> _The task_:
Please set down the records below exactly as they appear.

> _Listed entries_:
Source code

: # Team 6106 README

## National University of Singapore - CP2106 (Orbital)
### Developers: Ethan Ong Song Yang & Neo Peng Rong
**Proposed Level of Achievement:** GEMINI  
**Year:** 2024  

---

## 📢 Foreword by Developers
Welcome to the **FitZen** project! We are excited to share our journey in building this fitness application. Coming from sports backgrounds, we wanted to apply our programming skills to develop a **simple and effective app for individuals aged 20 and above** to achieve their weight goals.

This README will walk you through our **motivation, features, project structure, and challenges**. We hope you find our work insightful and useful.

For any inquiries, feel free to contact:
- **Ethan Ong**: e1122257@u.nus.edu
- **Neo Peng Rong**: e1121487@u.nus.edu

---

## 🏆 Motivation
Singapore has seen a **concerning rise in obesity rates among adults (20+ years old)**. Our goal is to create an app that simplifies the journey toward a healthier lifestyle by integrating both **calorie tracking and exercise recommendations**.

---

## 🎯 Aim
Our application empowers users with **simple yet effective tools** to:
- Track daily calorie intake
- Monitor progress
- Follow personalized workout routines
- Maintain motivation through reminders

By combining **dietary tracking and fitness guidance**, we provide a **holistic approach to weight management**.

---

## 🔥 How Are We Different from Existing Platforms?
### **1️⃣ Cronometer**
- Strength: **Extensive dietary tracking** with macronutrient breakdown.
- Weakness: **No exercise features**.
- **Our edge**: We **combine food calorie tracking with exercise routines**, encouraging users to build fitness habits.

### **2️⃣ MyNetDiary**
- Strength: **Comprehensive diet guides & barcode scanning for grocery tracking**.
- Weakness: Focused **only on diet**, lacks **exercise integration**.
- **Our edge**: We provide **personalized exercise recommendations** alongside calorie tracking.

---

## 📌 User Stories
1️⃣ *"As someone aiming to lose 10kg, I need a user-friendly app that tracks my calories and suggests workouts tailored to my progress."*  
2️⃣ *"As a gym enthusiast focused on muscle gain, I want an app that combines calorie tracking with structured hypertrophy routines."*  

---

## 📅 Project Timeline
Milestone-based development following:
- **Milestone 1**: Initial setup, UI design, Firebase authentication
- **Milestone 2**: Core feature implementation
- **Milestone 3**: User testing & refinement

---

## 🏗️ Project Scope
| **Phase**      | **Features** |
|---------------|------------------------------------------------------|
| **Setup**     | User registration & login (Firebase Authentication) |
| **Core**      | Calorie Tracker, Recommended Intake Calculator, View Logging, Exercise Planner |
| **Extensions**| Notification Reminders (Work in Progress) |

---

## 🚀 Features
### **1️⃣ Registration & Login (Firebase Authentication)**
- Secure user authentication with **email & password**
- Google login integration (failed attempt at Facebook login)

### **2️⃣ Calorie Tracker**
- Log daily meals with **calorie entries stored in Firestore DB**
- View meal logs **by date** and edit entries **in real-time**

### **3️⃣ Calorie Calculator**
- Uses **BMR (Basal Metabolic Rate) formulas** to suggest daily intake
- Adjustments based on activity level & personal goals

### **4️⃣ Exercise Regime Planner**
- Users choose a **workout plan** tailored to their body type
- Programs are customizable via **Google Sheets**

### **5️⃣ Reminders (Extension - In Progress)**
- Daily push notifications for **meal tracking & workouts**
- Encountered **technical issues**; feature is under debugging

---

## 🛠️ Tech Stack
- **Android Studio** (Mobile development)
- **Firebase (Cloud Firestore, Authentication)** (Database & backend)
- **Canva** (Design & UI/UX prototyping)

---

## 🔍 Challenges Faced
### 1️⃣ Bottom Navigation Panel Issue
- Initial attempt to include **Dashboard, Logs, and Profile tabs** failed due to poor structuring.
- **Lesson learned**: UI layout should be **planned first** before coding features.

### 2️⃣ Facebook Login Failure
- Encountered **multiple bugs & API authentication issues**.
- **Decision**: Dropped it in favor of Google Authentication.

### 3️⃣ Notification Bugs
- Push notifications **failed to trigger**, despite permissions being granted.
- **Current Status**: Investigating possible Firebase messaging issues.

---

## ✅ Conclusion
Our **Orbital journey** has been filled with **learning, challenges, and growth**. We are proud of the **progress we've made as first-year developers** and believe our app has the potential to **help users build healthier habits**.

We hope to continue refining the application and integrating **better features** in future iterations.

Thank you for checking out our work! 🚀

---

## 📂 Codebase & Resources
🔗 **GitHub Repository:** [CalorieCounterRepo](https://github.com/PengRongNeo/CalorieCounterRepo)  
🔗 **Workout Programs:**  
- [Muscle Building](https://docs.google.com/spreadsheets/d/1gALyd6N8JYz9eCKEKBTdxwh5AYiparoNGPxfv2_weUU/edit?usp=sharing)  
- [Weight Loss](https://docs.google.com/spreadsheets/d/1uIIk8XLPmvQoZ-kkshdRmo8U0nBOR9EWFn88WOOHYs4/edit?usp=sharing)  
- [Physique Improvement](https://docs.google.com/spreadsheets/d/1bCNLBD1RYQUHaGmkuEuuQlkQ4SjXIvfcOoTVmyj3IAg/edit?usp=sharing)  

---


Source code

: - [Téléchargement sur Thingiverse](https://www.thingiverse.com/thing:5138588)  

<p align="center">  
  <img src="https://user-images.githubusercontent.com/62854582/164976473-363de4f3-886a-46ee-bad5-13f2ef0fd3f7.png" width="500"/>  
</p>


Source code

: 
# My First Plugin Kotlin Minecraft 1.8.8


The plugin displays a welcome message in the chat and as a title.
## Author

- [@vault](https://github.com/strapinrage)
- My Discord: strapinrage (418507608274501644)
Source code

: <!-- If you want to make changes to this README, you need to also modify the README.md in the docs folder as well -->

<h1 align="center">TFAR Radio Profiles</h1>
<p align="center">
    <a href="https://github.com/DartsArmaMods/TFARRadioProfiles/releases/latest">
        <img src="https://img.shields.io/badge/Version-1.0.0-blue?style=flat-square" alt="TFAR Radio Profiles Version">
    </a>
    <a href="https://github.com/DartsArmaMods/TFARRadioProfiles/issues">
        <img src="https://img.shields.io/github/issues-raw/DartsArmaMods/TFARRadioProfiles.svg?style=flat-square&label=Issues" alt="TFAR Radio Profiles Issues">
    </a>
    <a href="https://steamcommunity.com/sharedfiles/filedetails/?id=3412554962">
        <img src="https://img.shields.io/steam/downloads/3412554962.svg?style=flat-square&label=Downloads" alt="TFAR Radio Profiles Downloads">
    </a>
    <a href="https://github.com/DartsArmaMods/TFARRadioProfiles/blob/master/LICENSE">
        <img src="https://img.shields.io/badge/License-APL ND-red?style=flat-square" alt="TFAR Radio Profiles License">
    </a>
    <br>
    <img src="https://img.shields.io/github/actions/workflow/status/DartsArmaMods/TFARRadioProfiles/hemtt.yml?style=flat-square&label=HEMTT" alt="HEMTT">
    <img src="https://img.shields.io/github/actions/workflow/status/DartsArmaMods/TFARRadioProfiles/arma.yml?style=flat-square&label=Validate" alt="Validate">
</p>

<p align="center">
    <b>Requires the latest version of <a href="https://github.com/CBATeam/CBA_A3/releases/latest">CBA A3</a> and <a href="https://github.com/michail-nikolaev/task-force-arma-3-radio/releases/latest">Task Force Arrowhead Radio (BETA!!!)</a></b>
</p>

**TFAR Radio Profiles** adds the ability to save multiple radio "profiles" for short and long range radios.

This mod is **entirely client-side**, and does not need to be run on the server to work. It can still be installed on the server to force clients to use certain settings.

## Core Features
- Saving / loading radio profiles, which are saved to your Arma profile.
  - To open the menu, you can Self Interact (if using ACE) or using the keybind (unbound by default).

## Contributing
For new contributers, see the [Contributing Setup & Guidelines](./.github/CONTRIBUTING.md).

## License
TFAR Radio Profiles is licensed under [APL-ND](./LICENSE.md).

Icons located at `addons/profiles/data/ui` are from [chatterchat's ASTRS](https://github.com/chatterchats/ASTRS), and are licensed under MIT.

> _Result_:
Source code

: # Team 6106 README

## National University of Singapore - CP2106 (Orbital)
### Developers: Ethan Ong Song Yang & Neo Peng Rong
**Proposed Level of Achievement:** GEMINI  
**Year:** 2024  

---

## 📢 Foreword by Developers
Welcome to the **FitZen** project! We are excited to share our journey in building this fitness application. Coming from sports backgrounds, we wanted to apply our programming skills to develop a **simple and effective app for individuals aged 20 and above** to achieve their weight goals.

This README will walk you through our **motivation, features, project structure, and challenges**. We hope you find our work insightful and useful.

For any inquiries, feel free to contact:
- **Ethan Ong**: e1122257@u.nus.edu
- **Neo Peng Rong**: e1121487@u.nus.edu

---

## 🏆 Motivation
Singapore has seen a **concerning rise in obesity rates among adults (20+ years old)**. Our goal is to create an app that simplifies the journey toward a healthier lifestyle by integrating both **calorie tracking and exercise recommendations**.

---

## 🎯 Aim
Our application empowers users with **simple yet effective tools** to:
- Track daily calorie intake
- Monitor progress
- Follow personalized workout routines
- Maintain motivation through reminders

By combining **dietary tracking and fitness guidance**, we provide a **holistic approach to weight management**.

---

## 🔥 How Are We Different from Existing Platforms?
### **1️⃣ Cronometer**
- Strength: **Extensive dietary tracking** with macronutrient breakdown.
- Weakness: **No exercise features**.
- **Our edge**: We **combine food calorie tracking with exercise routines**, encouraging users to build fitness habits.

### **2️⃣ MyNetDiary**
- Strength: **Comprehensive diet guides & barcode scanning for grocery tracking**.
- Weakness: Focused **only on diet**, lacks **exercise integration**.
- **Our edge**: We provide **personalized exercise recommendations** alongside calorie tracking.

---

## 📌 User Stories
1️⃣ *"As someone aiming to lose 10kg, I need a user-friendly app that tracks my calories and suggests workouts tailored to my progress."*  
2️⃣ *"As a gym enthusiast focused on muscle gain, I want an app that combines calorie tracking with structured hypertrophy routines."*  

---

## 📅 Project Timeline
Milestone-based development following:
- **Milestone 1**: Initial setup, UI design, Firebase authentication
- **Milestone 2**: Core feature implementation
- **Milestone 3**: User testing & refinement

---

## 🏗️ Project Scope
| **Phase**      | **Features** |
|---------------|------------------------------------------------------|
| **Setup**     | User registration & login (Firebase Authentication) |
| **Core**      | Calorie Tracker, Recommended Intake Calculator, View Logging, Exercise Planner |
| **Extensions**| Notification Reminders (Work in Progress) |

---

## 🚀 Features
### **1️⃣ Registration & Login (Firebase Authentication)**
- Secure user authentication with **email & password**
- Google login integration (failed attempt at Facebook login)

### **2️⃣ Calorie Tracker**
- Log daily meals with **calorie entries stored in Firestore DB**
- View meal logs **by date** and edit entries **in real-time**

### **3️⃣ Calorie Calculator**
- Uses **BMR (Basal Metabolic Rate) formulas** to suggest daily intake
- Adjustments based on activity level & personal goals

### **4️⃣ Exercise Regime Planner**
- Users choose a **workout plan** tailored to their body type
- Programs are customizable via **Google Sheets**

### **5️⃣ Reminders (Extension - In Progress)**
- Daily push notifications for **meal tracking & workouts**
- Encountered **technical issues**; feature is under debugging

---

## 🛠️ Tech Stack
- **Android Studio** (Mobile development)
- **Firebase (Cloud Firestore, Authentication)** (Database & backend)
- **Canva** (Design & UI/UX prototyping)

---

## 🔍 Challenges Faced
### 1️⃣ Bottom Navigation Panel Issue
- Initial attempt to include **Dashboard, Logs, and Profile tabs** failed due to poor structuring.
- **Lesson learned**: UI layout should be **planned first** before coding features.

### 2️⃣ Facebook Login Failure
- Encountered **multiple bugs & API authentication issues**.
- **Decision**: Dropped it in favor of Google Authentication.

### 3️⃣ Notification Bugs
- Push notifications **failed to trigger**, despite permissions being granted.
- **Current Status**: Investigating possible Firebase messaging issues.

---

## ✅ Conclusion
Our **Orbital journey** has been filled with **learning, challenges, and growth**. We are proud of the **progress we've made as first-year developers** and believe our app has the potential to **help users build healthier habits**.

We hope to continue refining the application and integrating **better features** in future iterations.

Thank you for checking out our work! 🚀

---

## 📂 Codebase & Resources
🔗 **GitHub Repository:** [CalorieCounterRepo](https://github.com/PengRongNeo/CalorieCounterRepo)  
🔗 **Workout Programs:**  
- [Muscle Building](https://docs.google.com/spreadsheets/d/1gALyd6N8JYz9eCKEKBTdxwh5AYiparoNGPxfv2_weUU/edit?usp=sharing)  
- [Weight Loss](https://docs.google.com/spreadsheets/d/1uIIk8XLPmvQoZ-kkshdRmo8U0nBOR9EWFn88WOOHYs4/edit?usp=sharing)  
- [Physique Improvement](https://docs.google.com/spreadsheets/d/1bCNLBD1RYQUHaGmkuEuuQlkQ4SjXIvfcOoTVmyj3IAg/edit?usp=sharing)  

---


Source code

: - [Téléchargement sur Thingiverse](https://www.thingiverse.com/thing:5138588)  

<p align="center">  
  <img src="https://user-images.githubusercontent.com/62854582/164976473-363de4f3-886a-46ee-bad5-13f2ef0fd3f7.png" width="500"/>  
</p>


Source code

: 
# My First Plugin Kotlin Minecraft 1.8.8


The plugin displays a welcome message in the chat and as a title.
## Author

- [@vault](https://github.com/strapinrage)
- My Discord: strapinrage (418507608274501644)
Source code

: <!-- If you want to make changes to this README, you need to also modify the README.md in the docs folder as well -->

<h1 align="center">TFAR Radio Profiles</h1>
<p align="center">
    <a href="https://github.com/DartsArmaMods/TFARRadioProfiles/releases/latest">
        <img src="https://img.shields.io/badge/Version-1.0.0-blue?style=flat-square" alt="TFAR Radio Profiles Version">
    </a>
    <a href="https://github.com/DartsArmaMods/TFARRadioProfiles/issues">
        <img src="https://img.shields.io/github/issues-raw/DartsArmaMods/TFARRadioProfiles.svg?style=flat-square&label=Issues" alt="TFAR Radio Profiles Issues">
    </a>
    <a href="https://steamcommunity.com/sharedfiles/filedetails/?id=3412554962">
        <img src="https://img.shields.io/steam/downloads/3412554962.svg?style=flat-square&label=Downloads" alt="TFAR Radio Profiles Downloads">
    </a>
    <a href="https://github.com/DartsArmaMods/TFARRadioProfiles/blob/master/LICENSE">
        <img src="https://img.shields.io/badge/License-APL ND-red?style=flat-square" alt="TFAR Radio Profiles License">
    </a>
    <br>
    <img src="https://img.shields.io/github/actions/workflow/status/DartsArmaMods/TFARRadioProfiles/hemtt.yml?style=flat-square&label=HEMTT" alt="HEMTT">
    <img src="https://img.shields.io/github/actions/workflow/status/DartsArmaMods/TFARRadioProfiles/arma.yml?style=flat-square&label=Validate" alt="Validate">
</p>

<p align="center">
    <b>Requires the latest version of <a href="https://github.com/CBATeam/CBA_A3/releases/latest">CBA A3</a> and <a href="https://github.com/michail-nikolaev/task-force-arma-3-radio/releases/latest">Task Force Arrowhead Radio (BETA!!!)</a></b>
</p>

**TFAR Radio Profiles** adds the ability to save multiple radio "profiles" for short and long range radios.

This mod is **entirely client-side**, and does not need to be run on the server to work. It can still be installed on the server to force clients to use certain settings.

## Core Features
- Saving / loading radio profiles, which are saved to your Arma profile.
  - To open the menu, you can Self Interact (if using ACE) or using the keybind (unbound by default).

## Contributing
For new contributers, see the [Contributing Setup & Guidelines](./.github/CONTRIBUTING.md).

## License
TFAR Radio Profiles is licensed under [APL-ND](./LICENSE.md).

Icons located at `addons/profiles/data/ui` are from [chatterchat's ASTRS](https://github.com/chatterchats/ASTRS), and are licensed under MIT.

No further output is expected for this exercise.